Tending to Small Lives

Watering houseplants

Every Sunday morning, I water the plants. Seven of them scattered throughout my apartment. A routine so ordinary I barely thought about it until recently.

But something shifted when I started paying attention to what I was actually doing. Not just completing a task. Tending to small lives that depend on me.

This pothos has been with me for four years. I brought a cutting from my previous apartment. It's tripled in size. Those leaves weren't there six months ago. This plant is growing because of what I do every week.

I've learned what each plant needs. The snake plant near the window wants to dry out completely between waterings. The fern needs consistent moisture. The succulent on the shelf needs almost nothing.

This knowledge came through attention and failure. Overwatered plants. Forgotten plants. Plants I had to trim back or repot or move to better light. Small deaths and recoveries.

Now I know them. Not like a botanist knows plants, but like you know the preferences of someone you live with. This one likes morning light. That one tolerates neglect. This one needs humidity.

"Caring for plants teaches a particular kind of patience. You can't rush growth."

Caring for plants teaches a particular kind of patience. You can't rush growth. You can only provide conditions and wait. Water. Light. Time.
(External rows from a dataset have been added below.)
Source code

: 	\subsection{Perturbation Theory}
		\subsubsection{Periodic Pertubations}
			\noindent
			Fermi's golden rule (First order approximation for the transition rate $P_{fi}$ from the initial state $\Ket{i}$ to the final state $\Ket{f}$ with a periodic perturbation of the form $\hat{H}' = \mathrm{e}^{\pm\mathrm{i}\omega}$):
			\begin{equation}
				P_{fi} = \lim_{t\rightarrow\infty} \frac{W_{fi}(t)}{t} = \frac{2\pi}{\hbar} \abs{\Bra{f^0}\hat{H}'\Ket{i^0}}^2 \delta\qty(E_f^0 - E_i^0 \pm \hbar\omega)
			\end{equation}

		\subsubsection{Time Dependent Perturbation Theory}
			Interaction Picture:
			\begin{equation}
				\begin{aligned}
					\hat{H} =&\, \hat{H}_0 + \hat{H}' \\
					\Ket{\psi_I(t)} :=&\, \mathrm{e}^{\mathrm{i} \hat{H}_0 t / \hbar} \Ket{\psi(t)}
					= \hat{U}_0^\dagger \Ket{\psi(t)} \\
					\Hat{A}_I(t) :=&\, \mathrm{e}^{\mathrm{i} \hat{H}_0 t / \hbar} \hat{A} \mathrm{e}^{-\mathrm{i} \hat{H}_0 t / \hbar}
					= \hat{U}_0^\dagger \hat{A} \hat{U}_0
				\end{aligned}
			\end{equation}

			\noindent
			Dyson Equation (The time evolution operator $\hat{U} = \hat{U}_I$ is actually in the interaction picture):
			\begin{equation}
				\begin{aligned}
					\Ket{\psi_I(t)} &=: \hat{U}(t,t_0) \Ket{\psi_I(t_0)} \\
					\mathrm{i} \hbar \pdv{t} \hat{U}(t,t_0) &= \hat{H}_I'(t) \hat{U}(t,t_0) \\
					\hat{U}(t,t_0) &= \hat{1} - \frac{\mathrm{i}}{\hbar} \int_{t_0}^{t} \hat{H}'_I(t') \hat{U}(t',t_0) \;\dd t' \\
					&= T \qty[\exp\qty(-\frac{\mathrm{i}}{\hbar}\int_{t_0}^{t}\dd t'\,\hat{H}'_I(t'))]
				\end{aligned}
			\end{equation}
Then trust the plant to do what plants do.

There's satisfaction in this kind of simple, ongoing responsibility. Every week, they need water. Every week, I provide it. The reciprocity is quiet but real. I give attention. They give life to the space.

Indoor plants

Friends comment on how healthy my plants look. They want to know my secret. But there isn't one. Just consistency. Weekly watering. Adequate light. Occasional fertilizer. Nothing complicated. Just sustained, regular attention.

The same principles that keep plants alive keep most things alive. Consistent care. Appropriate conditions. Patience with the process.

I think about this on Sunday mornings as I move from plant to plant with my watering can. How these small acts of maintenance create the conditions for ongoing life. How reliability matters more than intensity.

You can't water a plant once and expect it to thrive forever. You have to return. Again and again. The same action, repeated weekly, becomes care.

My plants aren't spectacular. No rare species or impressive blooms. Just common houseplants doing what they do. Growing slowly. Converting light and water into leaves. Being green and alive in my space.

That's enough. More than enough. These small lives I tend every Sunday teach me about attention, consistency, and the quiet satisfaction of simple ongoing care.

Next Sunday, I'll water them again. Same plants. Same task. Different leaves. Always growing.